(Items from a dataset)
- Opening Delimiter -

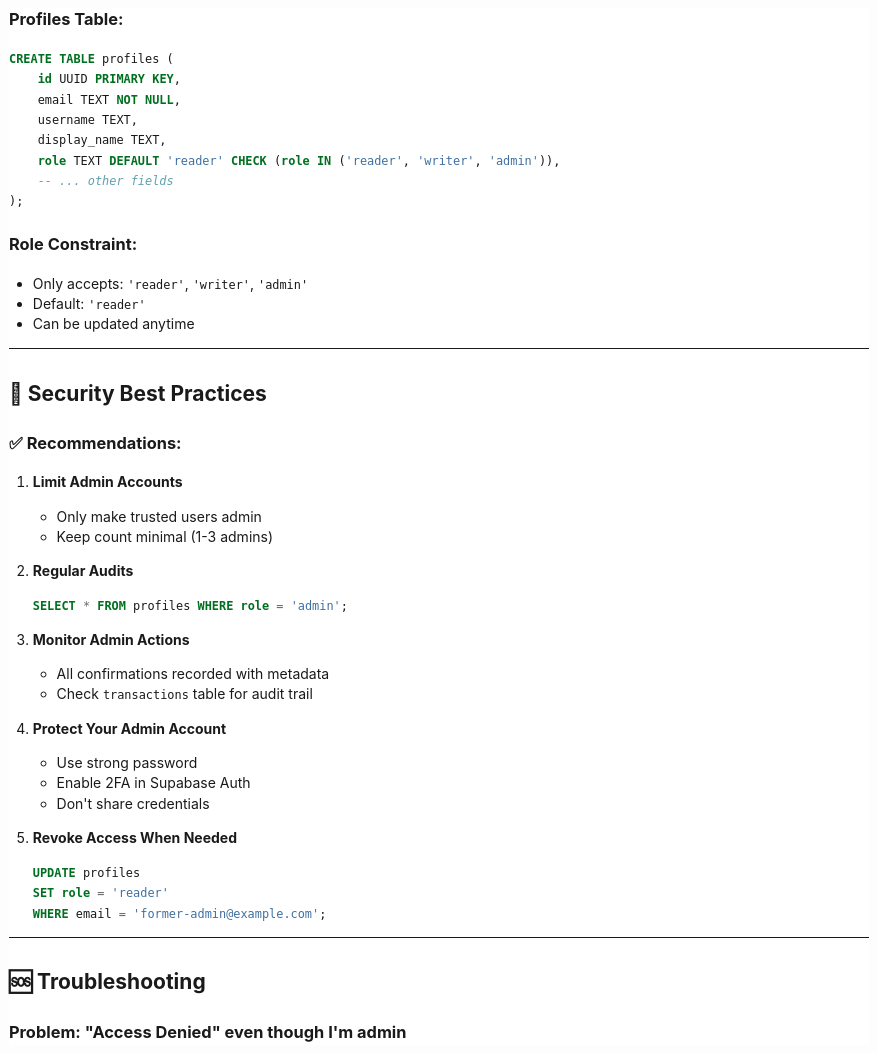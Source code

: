 ### Profiles Table:
```sql
CREATE TABLE profiles (
    id UUID PRIMARY KEY,
    email TEXT NOT NULL,
    username TEXT,
    display_name TEXT,
    role TEXT DEFAULT 'reader' CHECK (role IN ('reader', 'writer', 'admin')),
    -- ... other fields
);
```

### Role Constraint:
- Only accepts: `'reader'`, `'writer'`, `'admin'`
- Default: `'reader'`
- Can be updated anytime

---

## 🔐 Security Best Practices

### ✅ Recommendations:

1. **Limit Admin Accounts**
   - Only make trusted users admin
   - Keep count minimal (1-3 admins)

2. **Regular Audits**
   ```sql
   SELECT * FROM profiles WHERE role = 'admin';
   ```

3. **Monitor Admin Actions**
   - All confirmations recorded with metadata
   - Check `transactions` table for audit trail

4. **Protect Your Admin Account**
   - Use strong password
   - Enable 2FA in Supabase Auth
   - Don't share credentials

5. **Revoke Access When Needed**
   ```sql
   UPDATE profiles
   SET role = 'reader'
   WHERE email = 'former-admin@example.com';
   ```

---

## 🆘 Troubleshooting

### Problem: "Access Denied" even though I'm admin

- Closing Delimiter -

Work instruction:
What is needed is every line of the records that contains the word "TEXT".

Result of this exercise:
    email TEXT NOT NULL,
    username TEXT,
    display_name TEXT,
    role TEXT DEFAULT 'reader' CHECK (role IN ('reader', 'writer', 'admin')),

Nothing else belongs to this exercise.